# i need an image editor that...



## Team_Subspace (Jul 25, 2010)

...edits certain colors at a time... by that i mean swapping all shades of yellow, for example, with blue or red... if anyone knows of such a program, i would appreciate any help with it.


----------



## Terminator02 (Jul 25, 2010)

shouldn't this be in Computer Graphics and Art?

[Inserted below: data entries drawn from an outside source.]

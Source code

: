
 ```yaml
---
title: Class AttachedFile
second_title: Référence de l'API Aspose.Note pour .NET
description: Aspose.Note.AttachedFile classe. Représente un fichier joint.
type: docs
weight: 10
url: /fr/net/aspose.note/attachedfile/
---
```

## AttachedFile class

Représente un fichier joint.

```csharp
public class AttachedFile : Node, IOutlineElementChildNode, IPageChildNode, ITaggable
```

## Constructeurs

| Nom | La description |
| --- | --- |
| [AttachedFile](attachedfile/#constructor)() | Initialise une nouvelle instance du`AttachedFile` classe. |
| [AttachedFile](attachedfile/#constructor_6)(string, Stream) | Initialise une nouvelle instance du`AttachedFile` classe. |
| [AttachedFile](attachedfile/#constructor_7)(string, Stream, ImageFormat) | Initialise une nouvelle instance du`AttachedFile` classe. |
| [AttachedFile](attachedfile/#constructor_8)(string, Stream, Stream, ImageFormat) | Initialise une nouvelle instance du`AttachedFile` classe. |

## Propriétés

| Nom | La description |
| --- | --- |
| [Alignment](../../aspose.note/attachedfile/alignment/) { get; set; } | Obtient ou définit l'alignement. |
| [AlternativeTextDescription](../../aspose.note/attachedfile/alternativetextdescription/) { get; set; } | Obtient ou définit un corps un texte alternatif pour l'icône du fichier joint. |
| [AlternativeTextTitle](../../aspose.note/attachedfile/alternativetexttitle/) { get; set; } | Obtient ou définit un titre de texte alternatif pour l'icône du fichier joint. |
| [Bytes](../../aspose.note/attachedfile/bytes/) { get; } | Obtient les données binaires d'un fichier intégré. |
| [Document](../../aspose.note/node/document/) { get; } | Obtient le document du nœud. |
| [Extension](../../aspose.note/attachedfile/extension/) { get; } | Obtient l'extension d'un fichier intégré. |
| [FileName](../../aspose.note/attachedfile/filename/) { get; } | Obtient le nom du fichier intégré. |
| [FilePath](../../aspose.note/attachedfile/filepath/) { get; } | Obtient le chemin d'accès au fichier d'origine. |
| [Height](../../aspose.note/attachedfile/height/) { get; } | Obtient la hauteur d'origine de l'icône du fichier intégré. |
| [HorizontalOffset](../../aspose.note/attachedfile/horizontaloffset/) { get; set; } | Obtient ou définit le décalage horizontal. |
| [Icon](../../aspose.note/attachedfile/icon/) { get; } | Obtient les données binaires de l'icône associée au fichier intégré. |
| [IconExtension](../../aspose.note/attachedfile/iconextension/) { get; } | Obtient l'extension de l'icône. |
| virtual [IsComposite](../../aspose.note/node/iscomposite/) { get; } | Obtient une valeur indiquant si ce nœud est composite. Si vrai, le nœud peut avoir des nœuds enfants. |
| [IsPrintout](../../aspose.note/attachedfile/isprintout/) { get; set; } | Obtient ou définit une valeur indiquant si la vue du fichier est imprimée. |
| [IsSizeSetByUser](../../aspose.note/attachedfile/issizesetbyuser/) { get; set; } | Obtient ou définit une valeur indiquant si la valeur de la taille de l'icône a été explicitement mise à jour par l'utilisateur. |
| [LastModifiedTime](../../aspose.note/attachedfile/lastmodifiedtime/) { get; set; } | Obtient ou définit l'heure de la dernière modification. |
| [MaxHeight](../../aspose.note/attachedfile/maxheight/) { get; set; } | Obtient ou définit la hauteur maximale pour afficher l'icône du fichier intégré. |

Edit: Now it is, good job mods.


----------



## juggernaut911 (Jul 25, 2010)

photoshop


----------



## [M]artin (Jul 25, 2010)

juggernaut911 said:
			
		

> photoshop


I recommend this. To elaborate, mainly, there are two quick methods/features you can apply in PS to alter large areas of color that I am quite fond of:

Firstly, you can try *REPLACE COLOR:*



Orrr, you can view the video below and try *COLOR RANGE:*



Just give them a quick look and determine which method is best for your situation. Spending a few minutes playing around with both doesn't hurt.


----------



## gameboy13 (Jul 25, 2010)

GIMP can do this. And it's free!


----------



## Infinite Zero (Jul 25, 2010)

Photoshop costs money! But it's way better than GIMP and Paint.net combined! Just sayin'
Better to get the best features possible! I'm so happy with Photoshop


----------



## Berthenk (Jul 25, 2010)

Paint.NET can do it.


----------



## Nimbus (Jul 25, 2010)

The GIMP can do this.

It's also free, and open source.

It's also available for Windows, and Mac OSX, in addition to the many flavors of Linux. Heck it might even have a BSD Port.


----------



## sprogurt (Jul 25, 2010)

GIMP.


----------



## Team_Subspace (Jul 25, 2010)

ill try all of em and stick with my favorite. thanx for tha help everyone


----------



## juggernaut911 (Jul 26, 2010)

gameboy13 said:
			
		

> GIMP can do this. And it's free!


my face when I pirated it.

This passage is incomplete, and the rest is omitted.